Un controllo della polizia dell'Immigrazione e Frontiera

La Polizia di frontiera si occupa di pattugliare porti e aeroporti dove gli ambiti di intervento non si limitano ovviamente al solo controllo dei titoli di viaggio delle persone in arrivo e in partenza. Basti soltanto pensare a tutte le merci che ogni giorno sono in arrivo o in partenza con navi, aeromobili e autoarticolati. Per quanto riguarda invece il rilascio dei permessi di soggiorno è competente l'Ufficio immigrazione della questura in cui lo straniero si trova.

Questo settore si compone di:

8 Zone polizia di frontiera ( raggruppano geograficamente delle regioni)

11 Settori polizia di frontiera terrestri ( porti e aeroporti e valichi terrestri)

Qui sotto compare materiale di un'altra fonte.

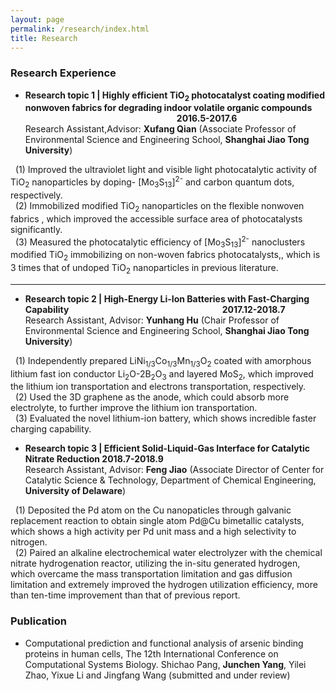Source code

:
 ```yaml
---
layout: page
permalink: /research/index.html
title: Research
---
```

### Research Experience

- <b>Research topic 1 | Highly efficient TiO<sub>2</sub> photocatalyst coating modified nonwoven fabrics for degrading indoor volatile organic compounds &#160;&#160;&#160;&#160; &#160;&#160;&#160;&#160;&#160;&#160;&#160;&#160;&#160;&#160;&#160;&nbsp;&#160;&#160;&#160;&#160;&#160;&#160;&#160;&#160;&#160;&#160;&#160;&#160;&#160;&#160;&#160;&#160;&#160;&#160;&#160;&#160;&#160;&#160;&#160;&#160;&#160;&nbsp;&#160;&#160;&#160;&#160;&#160;&#160;&#160;&#160;&#160;&#160;&#160;&#160;&#160;&#160;&#160;&#160;&#160;&#160;&#160;&#160;&#160;&#160;&#160;&#160;&nbsp;&#160;&#160;&#160;&#160;&#160;&#160;&#160;&#160;&#160;&#160;2016.5-2017.6</b><br>Research Assistant,Advisor: <b>Xufang Qian</b> (Associate Professor of Environmental Science and Engineering School, <b>Shanghai Jiao Tong   University</b>)

&nbsp;&nbsp;(1)&nbsp;Improved the ultraviolet light and visible light photocatalytic activity of TiO<sub>2</sub> nanoparticles by doping- [Mo<sub>3</sub>S<sub>13</sub>]<sup>2-</sup> and carbon quantum dots, respectively.<br>&nbsp;&nbsp;(2)&nbsp;Immobilized modified TiO<sub>2</sub> nanoparticles on the flexible nonwoven fabrics , which improved the accessible surface area of photocatalysts significantly.<br>&nbsp;&nbsp;(3)&nbsp;Measured the  photocatalytic efficiency of [Mo<sub>3</sub>S<sub>13</sub>]<sup>2-</sup> nanoclusters modified TiO<sub>2</sub> immobilizing on non-woven fabrics photocatalysts,, which is 3 times that of undoped TiO<sub>2</sub> nanoparticles in previous literature.<hr>

- <b>Research topic 2 | High-Energy Li-Ion Batteries with Fast-Charging Capability&#160;&#160;&#160;&#160;&#160;&#160;&#160;&#160;&#160;&#160;&#160;&nbsp;&#160;&#160;&#160;&#160;&#160;&#160;&#160;&#160;&#160;&#160;&#160;&#160;&#160;&#160;&#160;&#160;&#160;&#160;&#160;&#160;&#160;&#160;&#160;&#160;&#160;&nbsp;&#160;&#160;&#160;&#160;&#160;&#160;&#160;&#160;&#160;&#160;&#160;&#160;&#160;&#160;&#160;&#160;&#160;&#160;&#160;&#160;&#160;&#160;&#160;&#160;&nbsp;&#160;&#160;&#160;&#160;&#160;&#160;&#160;&#160;&#160;&#160;	2017.12-2018.7</b><br>Research Assistant, Advisor: <b>Yunhang Hu</b> (Chair Professor of Environmental Science and Engineering School, <b>Shanghai Jiao Tong University</b>)

&nbsp;&nbsp;(1)&nbsp;Independently prepared LiNi<sub>1/3</sub>Co<sub>1/3</sub>Mn<sub>1/3</sub>O<sub>2</sub> coated with amorphous lithium fast ion conductor Li<sub>2</sub>O-2B<sub>2</sub>O<sub>3</sub> and layered MoS<sub>2</sub>, which improved the lithium ion transportation and electrons transportation, respectively.<br>&nbsp;&nbsp;(2)&nbsp;Used the 3D graphene as the anode, which could absorb more electrolyte, to further improve the lithium ion transportation.<br>&nbsp;&nbsp;(3)&nbsp;Evaluated the novel lithium-ion battery, which shows incredible faster charging capability.

- <b>Research topic 3 | Efficient Solid-Liquid-Gas Interface for Catalytic Nitrate Reduction          2018.7-2018.9</b><br>Research Assistant, Advisor: <b>Feng Jiao</b> (Associate Director of Center for Catalytic Science & Technology, Department of Chemical Engineering, <b>University of Delaware</b>)

&nbsp;&nbsp;(1)&nbsp;Deposited the Pd atom on the Cu nanopaticles through galvanic replacement reaction to obtain single atom Pd@Cu bimetallic catalysts, which shows a high activity per Pd unit mass and a high selectivity to nitrogen.<br>&nbsp;&nbsp;(2)&nbsp;Paired an alkaline electrochemical water electrolyzer with the chemical nitrate hydrogenation reactor, utilizing the in-situ generated hydrogen, which overcame the mass transportation limitation and gas diffusion limitation and extremely improved the hydrogen utilization efficiency, more than ten-time improvement than that of previous report. 

### Publication

- Computational prediction and functional analysis of arsenic binding proteins in human cells, The 12th International Conference on Computational Systems Biology. Shichao Pang, <b>Junchen Yang</b>, Yilei Zhao, Yixue Li and Jingfang Wang (submitted and under review)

12 Uffici polizia di frontiera presso gli scali marittimi

18 Uffici polizia di frontiera presso gli scali aerei

12 Uffici polizia di frontiera presso gli scali marittimi ed aerei

Ufficio centrale

Direzione centrale della Polizia dell'immigrazione e delle frontiere

La legge 30 luglio 2002, n. 189, più nota come legge Bossi-Fini, relativa alla modifica della normativa in materia di immigrazione e asilo, con l'articolo 35 (pdf 36 kb) ha istituito la Direzione centrale della polizia dell'Immigrazione e delle frontiere. Tale Direzione si colloca presso il Dipartimento della pubblica sicurezza del ministero dell'Interno.

Con la creazione di una Direzione centrale totalmente dedicata all'immigrazione e frontiera si è voluto perseguire il duplice obiettivo di favorire lo sviluppo di strategie d'azione innovative e più efficaci, nel contrasto all'immigrazione clandestina con una maggiore proiezione anche sul piano internazionale, e di gestire le problematiche inerenti la presenza degli stranieri sul territorio nazionale.

L'organizzazione della nuova Direzione centrale intende:

  • realizzare una struttura che elabori specifiche strategie d'intervento collegate alle dinamiche dell'immigrazione
  • favorire l'azione di impulso e di controllo in modo più rapido ed efficace
  • valorizzare la professionalità e la specializzazione in questa materia del personale dell'amministrazione della pubblica sicurezza

Un'altra significativa novità apportata dalla legge n. 189 del 2002 (articolo 10) è l'assegnazione esclusiva alla Direzione centrale dell'immigrazione del coordinamento dell'azione di contrasto in mare, disciplinata dal "Decreto interministeriale in materia di contrasto all'immigrazione clandestina" del 14 luglio 2003. In particolare spetta alla Direzione centrale il compito di acquisire e analizzare le informazioni connesse all'attività di vigilanza, prevenzione e contrasto dell'immigrazione clandestina via mare e il raccordo degli interventi operativi fatti dai mezzi della marina militare, delle forze di polizia e delle capitanerie di porto.